Было слышно, как тяжело он дышал, видимо, пытаясь взять себя в руки.
- Может быть, ты и права, - сказал он наконец. - Наверное, я реагирую чересчур остро. Но ты прекрасно знаешь, какие пуританские взгляды у епископа.
Конни знала. При встрече епископ Доменик не замедлил поведать ей, что в качестве жены викария она должна будет придерживаться определенных стандартов поведения. Он не объяснил, что именно имел в виду, но все было ясно и так. Став миссис Прайс, она попадала под пристальное внимания прихожан, и любое отклонение от строгих моральных норм с ее стороны немедленно отразилось бы на муже.
- Послушай, мне надо идти, - сказала Конни, поняв, что если не сделает этого немедленно, то опоздает на школьную молитву и только усугубит этим ситуацию. - Позвоню тебе позднее. - Она помолчала. - Постарайся не волноваться, ладно?
- Попробую. - Голос Адама звучал не слишком оптимистично, но успокаивать его не было времени. - А ты попытайся следить за тем, что говоришь, хорошо? - добавил он, заставив ее стиснуть зубы. - Я не хочу, чтобы в завтрашних газетах опять появилось что-нибудь в том же роде.
Как и предполагала Конни, статья не прошла незамеченной. Кэтлин, ее ближайшая подруга в школе, посочувствовала ей, но большинство коллег отнеслись к этому с юмором. Они знали Адама по его церковным и общественным делам, и мысль о том, что в сложившейся ситуации он может страдать, казалась просто смешной.
Как бы то ни было, Конни была рада, когда прозвонил звонок, извещающий о конце занятий, и класс, с которым она занималась - восьмилетки, больше интересующиеся тем, сыт ли школьный хомячок, нежели любовными делами своей учительницы, - опрометью бросился к дверям. Была пятница, и дети предвкушали предстоящий уик-энд. Кажется, прошла целая вечность с той поры, когда она была в их возрасте, с завистью подумала Конни. Если бы только можно было вновь стать такой же юной и беззаботной!..
- Собираешься куда-нибудь завтра? - спросила Кэтлин, когда они вышли на прохладный мартовский воздух.
- Не уверена.
- Как понять, не уверена?
Кэтлин была явно озадачена. Конни печально вздохнула.

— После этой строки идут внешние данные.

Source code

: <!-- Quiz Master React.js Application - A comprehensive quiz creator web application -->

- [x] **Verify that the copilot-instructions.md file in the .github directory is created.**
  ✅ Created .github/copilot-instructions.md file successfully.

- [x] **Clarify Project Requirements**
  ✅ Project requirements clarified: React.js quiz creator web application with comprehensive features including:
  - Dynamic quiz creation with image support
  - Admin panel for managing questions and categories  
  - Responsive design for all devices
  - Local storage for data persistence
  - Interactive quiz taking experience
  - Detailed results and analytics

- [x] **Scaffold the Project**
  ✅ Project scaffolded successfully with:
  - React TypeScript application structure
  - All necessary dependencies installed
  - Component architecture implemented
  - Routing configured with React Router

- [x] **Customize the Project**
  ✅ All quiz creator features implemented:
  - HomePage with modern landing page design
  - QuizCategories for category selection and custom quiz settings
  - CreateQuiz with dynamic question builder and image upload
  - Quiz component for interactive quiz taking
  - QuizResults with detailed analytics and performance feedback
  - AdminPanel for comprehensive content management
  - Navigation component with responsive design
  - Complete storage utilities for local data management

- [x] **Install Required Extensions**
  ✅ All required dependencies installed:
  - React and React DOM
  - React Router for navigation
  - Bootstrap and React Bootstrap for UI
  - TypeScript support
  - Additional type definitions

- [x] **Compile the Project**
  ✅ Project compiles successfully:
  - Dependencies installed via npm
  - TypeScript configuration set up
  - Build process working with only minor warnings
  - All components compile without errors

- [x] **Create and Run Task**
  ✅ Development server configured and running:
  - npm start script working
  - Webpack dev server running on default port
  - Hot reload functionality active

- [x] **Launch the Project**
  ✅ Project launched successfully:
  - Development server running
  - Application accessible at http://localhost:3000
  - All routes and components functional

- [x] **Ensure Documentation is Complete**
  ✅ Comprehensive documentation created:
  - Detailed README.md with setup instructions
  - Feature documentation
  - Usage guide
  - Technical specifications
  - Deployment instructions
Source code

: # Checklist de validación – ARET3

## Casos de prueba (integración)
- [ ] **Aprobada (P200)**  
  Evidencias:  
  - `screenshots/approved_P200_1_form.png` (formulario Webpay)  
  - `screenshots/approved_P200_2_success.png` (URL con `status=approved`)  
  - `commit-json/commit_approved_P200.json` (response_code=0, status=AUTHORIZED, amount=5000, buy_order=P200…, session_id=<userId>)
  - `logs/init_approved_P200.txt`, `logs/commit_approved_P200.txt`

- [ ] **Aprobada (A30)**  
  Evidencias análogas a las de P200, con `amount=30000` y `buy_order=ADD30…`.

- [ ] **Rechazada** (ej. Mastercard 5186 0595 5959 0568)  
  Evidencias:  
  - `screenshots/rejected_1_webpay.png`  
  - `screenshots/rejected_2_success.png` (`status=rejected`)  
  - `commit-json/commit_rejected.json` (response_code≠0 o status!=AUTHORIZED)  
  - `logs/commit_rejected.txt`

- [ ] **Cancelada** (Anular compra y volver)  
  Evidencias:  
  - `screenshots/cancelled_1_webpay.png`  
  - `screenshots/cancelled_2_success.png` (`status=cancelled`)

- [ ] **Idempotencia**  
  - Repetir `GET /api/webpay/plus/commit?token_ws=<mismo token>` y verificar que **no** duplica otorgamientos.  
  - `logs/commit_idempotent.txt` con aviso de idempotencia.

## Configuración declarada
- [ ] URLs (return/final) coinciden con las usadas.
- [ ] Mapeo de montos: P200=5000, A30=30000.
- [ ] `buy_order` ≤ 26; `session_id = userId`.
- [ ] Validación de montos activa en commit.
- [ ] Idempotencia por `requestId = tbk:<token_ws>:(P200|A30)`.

- Видишь ли, мне, может быть, придется поехать навестить Говарда, - ответила она с несчастным видом. - Барнеты собрались ехать, так что мне тоже придется.
- Придется!
Кэтлин бросила на нее укоризненный взгляд.
- Конни, я уверена, что в данный момент ты для Говарда важнее всего в жизни.
- Сомневаюсь, - покачала головой Конни, с содроганием вспоминая презрительный взгляд мужа. - А если это и правда, то я вовсе не хочу брать на себя такую ответственность. Знаю, это может показаться жестоким, но у меня было четыре года, чтобы смириться с мыслью о том, что этот период моей жизни позади.
- Период твоей жизни с Говардом?
- Да. - Конни закинула один конец шарфа за спину. - После его исчезновения, или гибели, как мы тогда полагали, мне было очень одиноко. Пока я не встретила Адама.
- Понимаю, - задумчиво сказала Кэтлин. - Что ж, жаль, конечно, что у тебя получилось именно так, но мне кажется, что, если бы это случилось с моим мужем, я была бы без ума от радости. Ты уверена, что не позволяешь Адаму оказывать на себя влияние? Я ведь помню, какой опустошенной ты была, когда приехала сюда.
- Да, тогда я чувствовала себя опустошенной, - с несчастным видом согласилась Конни, но, увидев стоящего возле ворот школы человека, встрепенулась. На шее у него болталась камера, и было очевидно, что он поджидает именно ее. - О, Боже! Ты не можешь подвезти меня, Кэт? Мне кажется, что это репортер, папарацци…
- Кто? - Кэтлин взглянула на нее с недоумением, но потом тоже увидела стоящего у ворот незнакомца, - Господи! - воскликнула она. - Конечно, могу. Как думаешь, теперь они все время будут тебя преследовать?